Le réveil de Pangu, version 9,2 de Lisa Carducci. Une jeune femme en Chine achète un logiciel cosmologique. Parmi les menus, celui de la Création du monde, qu'elle essaie. Elle est prise dans un tourbillon, s'envole par la fenêtre et assiste à la création du monde et à la mort du dieu créateur. Revenue à son ordinateur, elle essaie un autre menu, tout aussi intéressant. Une jolie nouvelle, très courte, à la fin plutôt rapide mais satisfaisante dans les circonstances. Que cela se passe en Chine avec la mythologie du pays ajoute à l'insolite et crée une douce atmosphère de jubilation.

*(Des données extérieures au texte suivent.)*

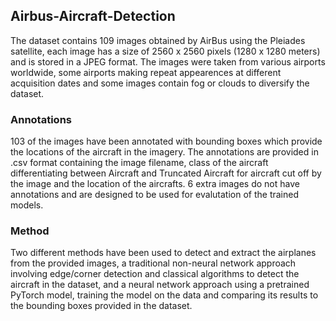## Airbus-Aircraft-Detection
The dataset contains 109 images obtained by AirBus using the Pleiades satellite, each image has a size of 2560 x 2560 pixels (1280 x 1280 meters) and is stored in a JPEG format. The images were taken from various airports worldwide, some airports making repeat appearences at different acquisition dates and some images contain fog or clouds to diversify the dataset.
### Annotations
103 of the images have been annotated with bounding boxes which provide the locations of the aircraft in the imagery. The annotations are provided in .csv format containing the image filename, class of the aircraft differentiating between Aircraft and Truncated Aircraft for aircraft cut off by the image and the location of the aircrafts. 6 extra images do not have annotations and are designed to be used for evalutation of the trained models.
### Method
Two different methods have been used to detect and extract the airplanes from the provided images, a traditional non-neural network approach involving edge/corner detection and classical algorithms to detect the aircraft in the dataset, and a neural network approach using a pretrained PyTorch model, training the model on the data and comparing its results to the bounding boxes provided in the dataset. 
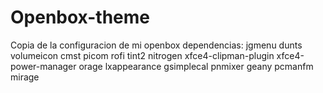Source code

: # Openbox-theme
Copia de la configuracion de mi openbox
dependencias: jgmenu dunts volumeicon cmst picom rofi tint2 nitrogen xfce4-clipman-plugin xfce4-power-manager orage lxappearance gsimplecal pnmixer geany pcmanfm mirage
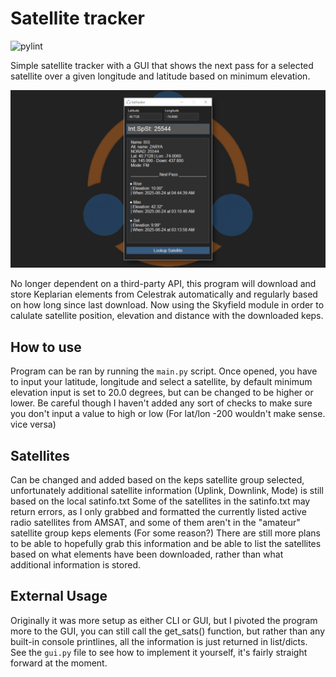 # Satellite tracker
![pylint](https://img.shields.io/badge/PyLint-8.17-yellow?logo=python&logoColor=white)

Simple satellite tracker with a GUI that shows the next pass for a selected satellite over a given longitude and latitude based on minimum elevation.

<img src="https://raw.githubusercontent.com/Exclavia/Satellite-Tracker/refs/heads/main/images/screenshot.png"/>

No longer dependent on a third-party API, this program will download and store Keplarian elements from Celestrak automatically and regularly based on how long since last download. Now using the Skyfield module in order to calulate satellite position, elevation and distance with the downloaded keps. 


## How to use
Program can be ran by running the `main.py` script. Once opened, you have to input your latitude, longitude and select a satellite, by default minimum elevation input is set to 20.0 degrees, but can be changed to be higher or lower.
Be careful though I haven't added any sort of checks to make sure you don't input a value to high or low (For lat/lon -200 wouldn't make sense. vice versa)


## Satellites
Can be changed and added based on the keps satellite group selected, unfortunately additional satellite information (Uplink, Downlink, Mode) is still based on the local satinfo.txt
Some of the satellites in the satinfo.txt may return errors, as I only grabbed and formatted the currently listed active radio satellites from AMSAT, and some of them aren't in the "amateur" satellite group keps elements (For some reason?)
There are still more plans to be able to hopefully grab this information and be able to list the satellites based on what elements have been downloaded, rather than what additional information is stored.


## External Usage
Originally it was more setup as either CLI or GUI, but I pivoted the program more to the GUI, you can still call the get_sats() function, but rather than any built-in console printlines, all the information is just returned in list/dicts.
See the `gui.py` file to see how to implement it yourself, it's fairly straight forward at the moment.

La Douzième vie des copies de Jean-Louis Trudel. Hard-science, le texte, et tout à fait incompréhensible. C'est obscur et à la limite de la lisibilité (Trudel a un problème au niveau de la qualité littéraire : son style est neutre et lointain, peu impliqué — si j'ose dire — et contribue au détachement du lecteur, en tous cas de ce lecteur-ci.) Rien à dire de l'histoire sinon qu'il y a des clones (pas sûr, en tous cas des êtres qui en sont à leur douzième vie-copie, d'où le titre), une supernova provoquée par les Suprémates pour détruire la Terre. Trudel emploie les idées habituelles du space-opera, mais la fin de ce texte est assez grotesque. Le vaisseau rempli de « copies » lance un message à la Terre pour les avertir du drame qui s'en vient. En raison des complexités (moultement expliquées) de l'espace-temps soumis à une vitesse quasi-luminique (en fait, le vaisseau va à la vitesse de la lumière moins « un cheveu », c'est textuel), le lecteur peut aller jusqu'à croire que les Terriens ont peut-être l'ombre d'une chance de s'en tirer; la supernova n'embrasant la Terre que huit ans après son déclenchement. On ne peut en être complètement sûr puisqu'à moins de posséder son doctorat en astrophysique, un doute subsistera toujours dans l'esprit du lecteur.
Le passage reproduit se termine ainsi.